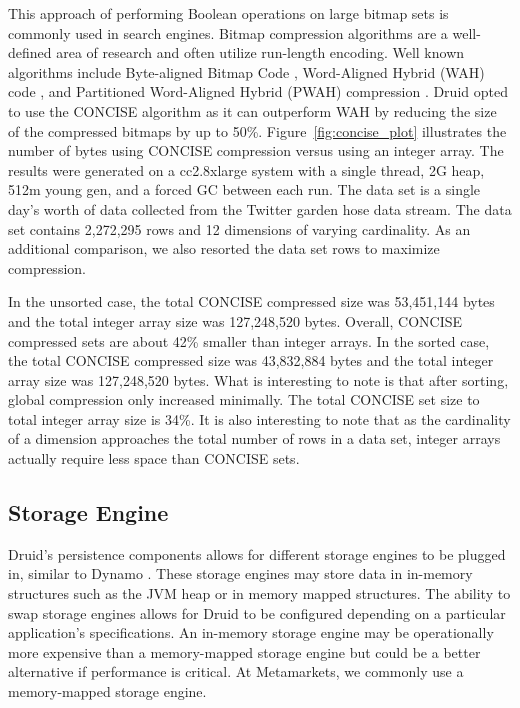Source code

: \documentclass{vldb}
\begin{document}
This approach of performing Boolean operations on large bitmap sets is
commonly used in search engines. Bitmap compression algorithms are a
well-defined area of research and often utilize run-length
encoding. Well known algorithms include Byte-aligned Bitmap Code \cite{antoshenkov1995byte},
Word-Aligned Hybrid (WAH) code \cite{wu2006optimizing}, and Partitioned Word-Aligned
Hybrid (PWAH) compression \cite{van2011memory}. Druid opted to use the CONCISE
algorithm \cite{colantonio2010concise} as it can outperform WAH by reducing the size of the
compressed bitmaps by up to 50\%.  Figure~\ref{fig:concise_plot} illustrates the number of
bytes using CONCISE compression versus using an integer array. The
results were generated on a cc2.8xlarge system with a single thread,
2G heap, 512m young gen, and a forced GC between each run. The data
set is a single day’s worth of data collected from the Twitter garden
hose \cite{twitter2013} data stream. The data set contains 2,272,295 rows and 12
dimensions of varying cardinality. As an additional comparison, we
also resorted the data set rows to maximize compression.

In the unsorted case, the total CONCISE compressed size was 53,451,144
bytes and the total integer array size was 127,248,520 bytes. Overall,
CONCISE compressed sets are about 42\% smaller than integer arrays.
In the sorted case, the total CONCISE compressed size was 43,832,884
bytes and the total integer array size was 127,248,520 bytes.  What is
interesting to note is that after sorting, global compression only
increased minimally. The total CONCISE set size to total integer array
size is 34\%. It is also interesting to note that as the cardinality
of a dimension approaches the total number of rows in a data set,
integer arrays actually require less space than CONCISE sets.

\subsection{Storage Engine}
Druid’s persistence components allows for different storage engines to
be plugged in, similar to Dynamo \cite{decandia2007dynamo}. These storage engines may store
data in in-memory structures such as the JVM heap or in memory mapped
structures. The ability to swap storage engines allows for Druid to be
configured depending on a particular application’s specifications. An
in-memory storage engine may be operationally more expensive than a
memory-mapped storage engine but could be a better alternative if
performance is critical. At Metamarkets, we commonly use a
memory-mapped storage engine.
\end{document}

____________

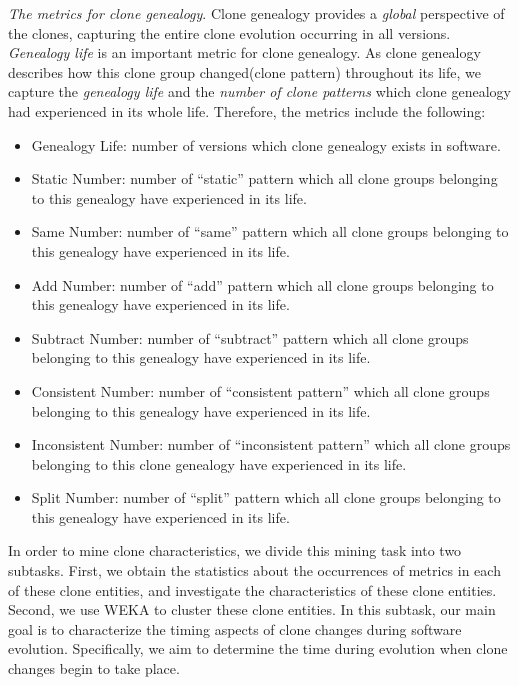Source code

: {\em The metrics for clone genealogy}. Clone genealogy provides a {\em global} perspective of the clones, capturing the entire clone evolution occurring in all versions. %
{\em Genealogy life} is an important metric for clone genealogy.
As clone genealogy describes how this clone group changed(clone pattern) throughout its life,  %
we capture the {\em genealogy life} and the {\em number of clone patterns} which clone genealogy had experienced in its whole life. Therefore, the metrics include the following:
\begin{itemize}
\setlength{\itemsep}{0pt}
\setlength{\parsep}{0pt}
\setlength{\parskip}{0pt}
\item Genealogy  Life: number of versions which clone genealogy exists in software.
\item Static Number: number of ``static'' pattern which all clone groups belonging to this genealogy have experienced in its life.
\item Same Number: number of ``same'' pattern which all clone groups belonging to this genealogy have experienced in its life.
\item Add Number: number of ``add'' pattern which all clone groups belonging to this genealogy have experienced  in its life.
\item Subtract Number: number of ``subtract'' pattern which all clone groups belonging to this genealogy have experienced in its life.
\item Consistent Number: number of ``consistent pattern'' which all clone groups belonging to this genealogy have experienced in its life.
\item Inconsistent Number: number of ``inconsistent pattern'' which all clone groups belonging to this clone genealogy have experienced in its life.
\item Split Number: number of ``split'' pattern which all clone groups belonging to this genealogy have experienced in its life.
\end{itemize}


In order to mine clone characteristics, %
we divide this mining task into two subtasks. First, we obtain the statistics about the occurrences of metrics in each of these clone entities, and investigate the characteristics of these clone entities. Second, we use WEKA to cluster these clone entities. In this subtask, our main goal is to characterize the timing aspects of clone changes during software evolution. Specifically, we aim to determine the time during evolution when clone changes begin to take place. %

____________

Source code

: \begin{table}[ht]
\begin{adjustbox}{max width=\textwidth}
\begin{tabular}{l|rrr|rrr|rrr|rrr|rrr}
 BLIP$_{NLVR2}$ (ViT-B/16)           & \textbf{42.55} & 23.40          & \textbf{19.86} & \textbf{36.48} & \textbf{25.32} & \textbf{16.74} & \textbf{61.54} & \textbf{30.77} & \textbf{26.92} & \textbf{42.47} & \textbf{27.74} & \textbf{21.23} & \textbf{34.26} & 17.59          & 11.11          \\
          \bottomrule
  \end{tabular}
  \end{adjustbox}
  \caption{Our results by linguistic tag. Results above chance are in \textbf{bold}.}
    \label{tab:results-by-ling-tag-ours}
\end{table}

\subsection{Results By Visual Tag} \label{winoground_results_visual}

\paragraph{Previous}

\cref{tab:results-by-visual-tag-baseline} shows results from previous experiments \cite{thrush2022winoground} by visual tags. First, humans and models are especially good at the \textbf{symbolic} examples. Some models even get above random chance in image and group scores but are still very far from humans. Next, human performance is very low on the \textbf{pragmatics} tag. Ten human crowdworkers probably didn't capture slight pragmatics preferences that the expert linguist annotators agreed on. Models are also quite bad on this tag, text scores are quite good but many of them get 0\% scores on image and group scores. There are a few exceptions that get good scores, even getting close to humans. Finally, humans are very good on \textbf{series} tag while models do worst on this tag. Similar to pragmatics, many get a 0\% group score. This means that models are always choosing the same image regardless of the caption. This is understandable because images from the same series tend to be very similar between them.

____________

The answer must consist of every line from the data that contains the word "commonly".

## RESPONSE TO THIS TASK
commonly used in search engines. Bitmap compression algorithms are a
performance is critical. At Metamarkets, we commonly use a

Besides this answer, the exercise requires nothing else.